The problem => Reproduce every line below exactly as written; do not include the images.

- Opening Delimiter -

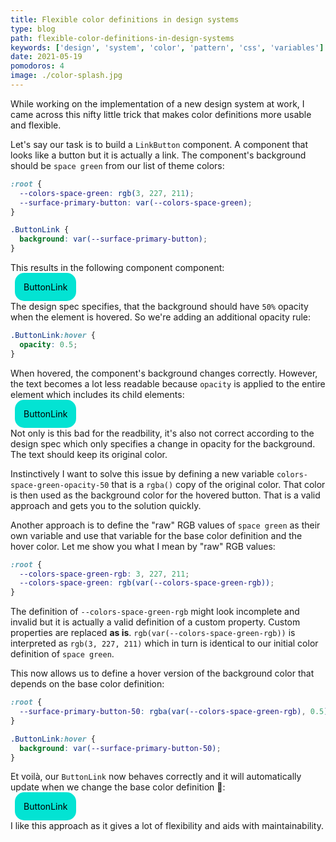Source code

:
 ```yaml
---
title: Flexible color definitions in design systems
type: blog
path: flexible-color-definitions-in-design-systems
keywords: ['design', 'system', 'color', 'pattern', 'css', 'variables']
date: 2021-05-19
pomodoros: 4
image: ./color-splash.jpg
---
```


While working on the implementation of a new design system at work, I came across this nifty little trick that makes color definitions more usable and flexible.

Let's say our task is to build a `LinkButton` component. A component that looks like a button but it is actually a link. The component's background should be `space green` from our list of theme colors:

```css
:root {
  --colors-space-green: rgb(3, 227, 211);
  --surface-primary-button: var(--colors-space-green);
}

.ButtonLink {
  background: var(--surface-primary-button);
}
```

This results in the following component component:

<a href="#" class="ButtonLink" onclick="return false;">ButtonLink</a>

The design spec specifies, that the background should have `50%` opacity when the element is hovered. So we're adding an additional opacity rule:

```css
.ButtonLink:hover {
  opacity: 0.5;
}
```

When hovered, the component's background changes correctly. However, the text becomes a lot less readable because `opacity` is applied to the entire element which includes its child elements:

<a href="#" class="ButtonLink1" onclick="return false;">ButtonLink</a>

Not only is this bad for the readbility, it's also not correct according to the design spec which only specifies a change in opacity for the background. The text should keep its original color.

Instinctively I want to solve this issue by defining a new variable `colors-space-green-opacity-50` that is a `rgba()` copy of the original color. That color is then used as the background color for the hovered button. That is a valid approach and gets you to the solution quickly.

Another approach is to define the "raw" RGB values of `space green` as their own variable and use that variable for the base color definition and the hover color. Let me show you what I mean by "raw" RGB values:

```css
:root {
  --colors-space-green-rgb: 3, 227, 211;
  --colors-space-green: rgb(var(--colors-space-green-rgb));
}
```

The definition of `--colors-space-green-rgb` might look incomplete and invalid but it is actually a valid definition of a custom property. Custom properties are replaced **as is**. `rgb(var(--colors-space-green-rgb))` is interpreted as `rgb(3, 227, 211)` which in turn is identical to our initial color definition of `space green`.

This now allows us to define a hover version of the background color that depends on the base color definition:

```css
:root {
  --surface-primary-button-50: rgba(var(--colors-space-green-rgb), 0.5);
}

.ButtonLink:hover {
  background: var(--surface-primary-button-50);
}
```

Et voilà, our `ButtonLink` now behaves correctly and it will automatically update when we change the base color definition 🎉:

<a href="#" class="ButtonLink2" onclick="return false;">ButtonLink</a>

I like this approach as it gives a lot of flexibility and aids with maintainability.

<style>
  /* Initial approach */
  :root {
    --colors-space-green: rgb(3, 227, 211);

    --surface-primary-button: var(--colors-space-green);
  }

  .ButtonLink, .ButtonLink1 {
    background: var(--surface-primary-button);
  }
  .ButtonLink1:hover {
    opacity: 0.5;
  }

  /* RGB variable approach */
  :root {
    --colors-space-green-rgb: 3, 227, 211;
    --colors-space-green-2: var(--colors-space-green-rgb);

    --surface-primary-button-2: rgb(var(--colors-space-green-2)); /* Excuse my bad naming here */
    --surface-primary-button-50: rgba(var(--colors-space-green-rgb), 0.5);
  }

  .ButtonLink2 {
    background: var(--surface-primary-button-2);
  }

  .ButtonLink2:hover {
    background: var(--surface-primary-button-50);
  }

  .ButtonLink, .ButtonLink1, .ButtonLink2 {
    color: black;
    margin: 0.5em;
    text-decoration: none;
    padding: 1em;
    border-radius: 15px;
  }
</style>
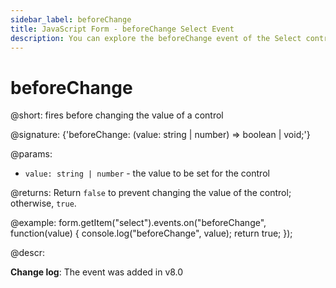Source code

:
 ```yaml
---
sidebar_label: beforeChange
title: JavaScript Form - beforeChange Select Event 
description: You can explore the beforeChange event of the Select control of Form in the documentation of the DHTMLX JavaScript UI library. Browse developer guides and API reference, try out code examples and live demos, and download a free 30-day evaluation version of DHTMLX Suite.
---
```


# beforeChange

@short: fires before changing the value of a control

@signature: {'beforeChange: (value: string | number) => boolean | void;'}

@params:
- `value: string | number` - the value to be set for the control

@returns:
Return `false` to prevent changing the value of the control; otherwise, `true`.

@example:
form.getItem("select").events.on("beforeChange", function(value) {
    console.log("beforeChange", value);
    return true;
});

@descr:

**Change log**: The event was added in v8.0
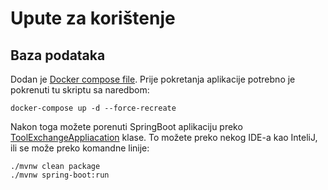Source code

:
# Upute za korištenje

## Baza podataka

Dodan je [Docker compose file](./docker-compose.yml). Prije pokretanja aplikacije potrebno je pokrenuti tu skriptu sa naredbom:
```
docker-compose up -d --force-recreate
```

Nakon toga možete porenuti SpringBoot aplikaciju preko [ToolExchangeAppliacation](src/main/java/com/example/toolexchangeservice/ToolExchangeServiceApplication.java) klase.
To možete preko nekog IDE-a kao InteliJ, ili se može preko komandne linije:
```
./mvnw clean package
./mvnw spring-boot:run
```
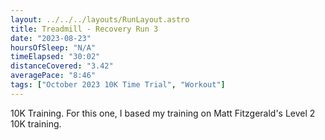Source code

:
 ```yaml
---
layout: ../../../layouts/RunLayout.astro
title: Treadmill - Recovery Run 3
date: "2023-08-23"
hoursOfSleep: "N/A"
timeElapsed: "30:02"
distanceCovered: "3.42"
averagePace: "8:46"
tags: ["October 2023 10K Time Trial", "Workout"]
---
```


10K Training. For this one, I based my training on Matt Fitzgerald's Level 2 10K training.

- Closing Delimiter -

Exercise response =>
Source code

:
 ```yaml
---
title: Flexible color definitions in design systems
type: blog
path: flexible-color-definitions-in-design-systems
keywords: ['design', 'system', 'color', 'pattern', 'css', 'variables']
date: 2021-05-19
pomodoros: 4
image: ./color-splash.jpg
---
```


While working on the implementation of a new design system at work, I came across this nifty little trick that makes color definitions more usable and flexible.

Let's say our task is to build a `LinkButton` component. A component that looks like a button but it is actually a link. The component's background should be `space green` from our list of theme colors:

```css
:root {
  --colors-space-green: rgb(3, 227, 211);
  --surface-primary-button: var(--colors-space-green);
}

.ButtonLink {
  background: var(--surface-primary-button);
}
```

This results in the following component component:

<a href="#" class="ButtonLink" onclick="return false;">ButtonLink</a>

The design spec specifies, that the background should have `50%` opacity when the element is hovered. So we're adding an additional opacity rule:

```css
.ButtonLink:hover {
  opacity: 0.5;
}
```

When hovered, the component's background changes correctly. However, the text becomes a lot less readable because `opacity` is applied to the entire element which includes its child elements:

<a href="#" class="ButtonLink1" onclick="return false;">ButtonLink</a>

Not only is this bad for the readbility, it's also not correct according to the design spec which only specifies a change in opacity for the background. The text should keep its original color.

Instinctively I want to solve this issue by defining a new variable `colors-space-green-opacity-50` that is a `rgba()` copy of the original color. That color is then used as the background color for the hovered button. That is a valid approach and gets you to the solution quickly.

Another approach is to define the "raw" RGB values of `space green` as their own variable and use that variable for the base color definition and the hover color. Let me show you what I mean by "raw" RGB values:

```css
:root {
  --colors-space-green-rgb: 3, 227, 211;
  --colors-space-green: rgb(var(--colors-space-green-rgb));
}
```

The definition of `--colors-space-green-rgb` might look incomplete and invalid but it is actually a valid definition of a custom property. Custom properties are replaced **as is**. `rgb(var(--colors-space-green-rgb))` is interpreted as `rgb(3, 227, 211)` which in turn is identical to our initial color definition of `space green`.

This now allows us to define a hover version of the background color that depends on the base color definition:

```css
:root {
  --surface-primary-button-50: rgba(var(--colors-space-green-rgb), 0.5);
}

.ButtonLink:hover {
  background: var(--surface-primary-button-50);
}
```

Et voilà, our `ButtonLink` now behaves correctly and it will automatically update when we change the base color definition 🎉:

<a href="#" class="ButtonLink2" onclick="return false;">ButtonLink</a>

I like this approach as it gives a lot of flexibility and aids with maintainability.

<style>
  /* Initial approach */
  :root {
    --colors-space-green: rgb(3, 227, 211);

    --surface-primary-button: var(--colors-space-green);
  }

  .ButtonLink, .ButtonLink1 {
    background: var(--surface-primary-button);
  }
  .ButtonLink1:hover {
    opacity: 0.5;
  }

  /* RGB variable approach */
  :root {
    --colors-space-green-rgb: 3, 227, 211;
    --colors-space-green-2: var(--colors-space-green-rgb);

    --surface-primary-button-2: rgb(var(--colors-space-green-2)); /* Excuse my bad naming here */
    --surface-primary-button-50: rgba(var(--colors-space-green-rgb), 0.5);
  }

  .ButtonLink2 {
    background: var(--surface-primary-button-2);
  }

  .ButtonLink2:hover {
    background: var(--surface-primary-button-50);
  }

  .ButtonLink, .ButtonLink1, .ButtonLink2 {
    color: black;
    margin: 0.5em;
    text-decoration: none;
    padding: 1em;
    border-radius: 15px;
  }
</style>
Source code

:
 ```yaml
---
sidebar_label: beforeChange
title: JavaScript Form - beforeChange Select Event 
description: You can explore the beforeChange event of the Select control of Form in the documentation of the DHTMLX JavaScript UI library. Browse developer guides and API reference, try out code examples and live demos, and download a free 30-day evaluation version of DHTMLX Suite.
---
```


# beforeChange

@short: fires before changing the value of a control

@signature: {'beforeChange: (value: string | number) => boolean | void;'}

@params:
- `value: string | number` - the value to be set for the control

@returns:
Return `false` to prevent changing the value of the control; otherwise, `true`.

@example:
form.getItem("select").events.on("beforeChange", function(value) {
    console.log("beforeChange", value);
    return true;
});

@descr:

**Change log**: The event was added in v8.0
Source code

:
# Upute za korištenje

## Baza podataka

Dodan je [Docker compose file](./docker-compose.yml). Prije pokretanja aplikacije potrebno je pokrenuti tu skriptu sa naredbom:
```
docker-compose up -d --force-recreate
```

Nakon toga možete porenuti SpringBoot aplikaciju preko [ToolExchangeAppliacation](src/main/java/com/example/toolexchangeservice/ToolExchangeServiceApplication.java) klase.
To možete preko nekog IDE-a kao InteliJ, ili se može preko komandne linije:
```
./mvnw clean package
./mvnw spring-boot:run
```
Source code

:
 ```yaml
---
layout: ../../../layouts/RunLayout.astro
title: Treadmill - Recovery Run 3
date: "2023-08-23"
hoursOfSleep: "N/A"
timeElapsed: "30:02"
distanceCovered: "3.42"
averagePace: "8:46"
tags: ["October 2023 10K Time Trial", "Workout"]
---
```


10K Training. For this one, I based my training on Matt Fitzgerald's Level 2 10K training.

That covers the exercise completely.